(AVAILABLE DATA)
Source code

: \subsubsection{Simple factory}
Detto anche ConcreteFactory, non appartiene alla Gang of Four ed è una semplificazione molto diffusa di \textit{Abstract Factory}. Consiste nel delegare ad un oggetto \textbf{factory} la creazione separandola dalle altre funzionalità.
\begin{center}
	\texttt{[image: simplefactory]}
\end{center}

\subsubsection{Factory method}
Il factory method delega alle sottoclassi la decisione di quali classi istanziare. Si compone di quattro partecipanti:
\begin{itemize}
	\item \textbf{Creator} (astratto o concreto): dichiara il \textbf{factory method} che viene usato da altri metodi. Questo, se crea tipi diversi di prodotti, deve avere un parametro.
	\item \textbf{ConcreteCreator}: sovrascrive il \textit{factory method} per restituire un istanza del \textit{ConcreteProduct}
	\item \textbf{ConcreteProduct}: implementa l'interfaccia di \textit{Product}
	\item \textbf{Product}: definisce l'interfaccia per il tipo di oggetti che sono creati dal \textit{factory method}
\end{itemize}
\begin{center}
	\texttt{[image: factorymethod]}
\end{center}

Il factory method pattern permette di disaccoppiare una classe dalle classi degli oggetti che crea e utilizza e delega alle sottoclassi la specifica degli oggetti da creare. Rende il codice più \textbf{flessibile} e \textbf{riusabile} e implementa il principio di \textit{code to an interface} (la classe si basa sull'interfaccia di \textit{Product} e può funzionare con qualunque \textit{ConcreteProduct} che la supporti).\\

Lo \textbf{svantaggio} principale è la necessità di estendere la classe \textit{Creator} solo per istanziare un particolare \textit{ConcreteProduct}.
(End AVAILABLE DATA)
WORK ITEM:
From the first line to the last, restate the data above exactly.

YOUR SOLUTION:
Source code

: \subsubsection{Simple factory}
Detto anche ConcreteFactory, non appartiene alla Gang of Four ed è una semplificazione molto diffusa di \textit{Abstract Factory}. Consiste nel delegare ad un oggetto \textbf{factory} la creazione separandola dalle altre funzionalità.
\begin{center}
	\texttt{[image: simplefactory]}
\end{center}

\subsubsection{Factory method}
Il factory method delega alle sottoclassi la decisione di quali classi istanziare. Si compone di quattro partecipanti:
\begin{itemize}
	\item \textbf{Creator} (astratto o concreto): dichiara il \textbf{factory method} che viene usato da altri metodi. Questo, se crea tipi diversi di prodotti, deve avere un parametro.
	\item \textbf{ConcreteCreator}: sovrascrive il \textit{factory method} per restituire un istanza del \textit{ConcreteProduct}
	\item \textbf{ConcreteProduct}: implementa l'interfaccia di \textit{Product}
	\item \textbf{Product}: definisce l'interfaccia per il tipo di oggetti che sono creati dal \textit{factory method}
\end{itemize}
\begin{center}
	\texttt{[image: factorymethod]}
\end{center}

Il factory method pattern permette di disaccoppiare una classe dalle classi degli oggetti che crea e utilizza e delega alle sottoclassi la specifica degli oggetti da creare. Rende il codice più \textbf{flessibile} e \textbf{riusabile} e implementa il principio di \textit{code to an interface} (la classe si basa sull'interfaccia di \textit{Product} e può funzionare con qualunque \textit{ConcreteProduct} che la supporti).\\

Lo \textbf{svantaggio} principale è la necessità di estendere la classe \textit{Creator} solo per istanziare un particolare \textit{ConcreteProduct}.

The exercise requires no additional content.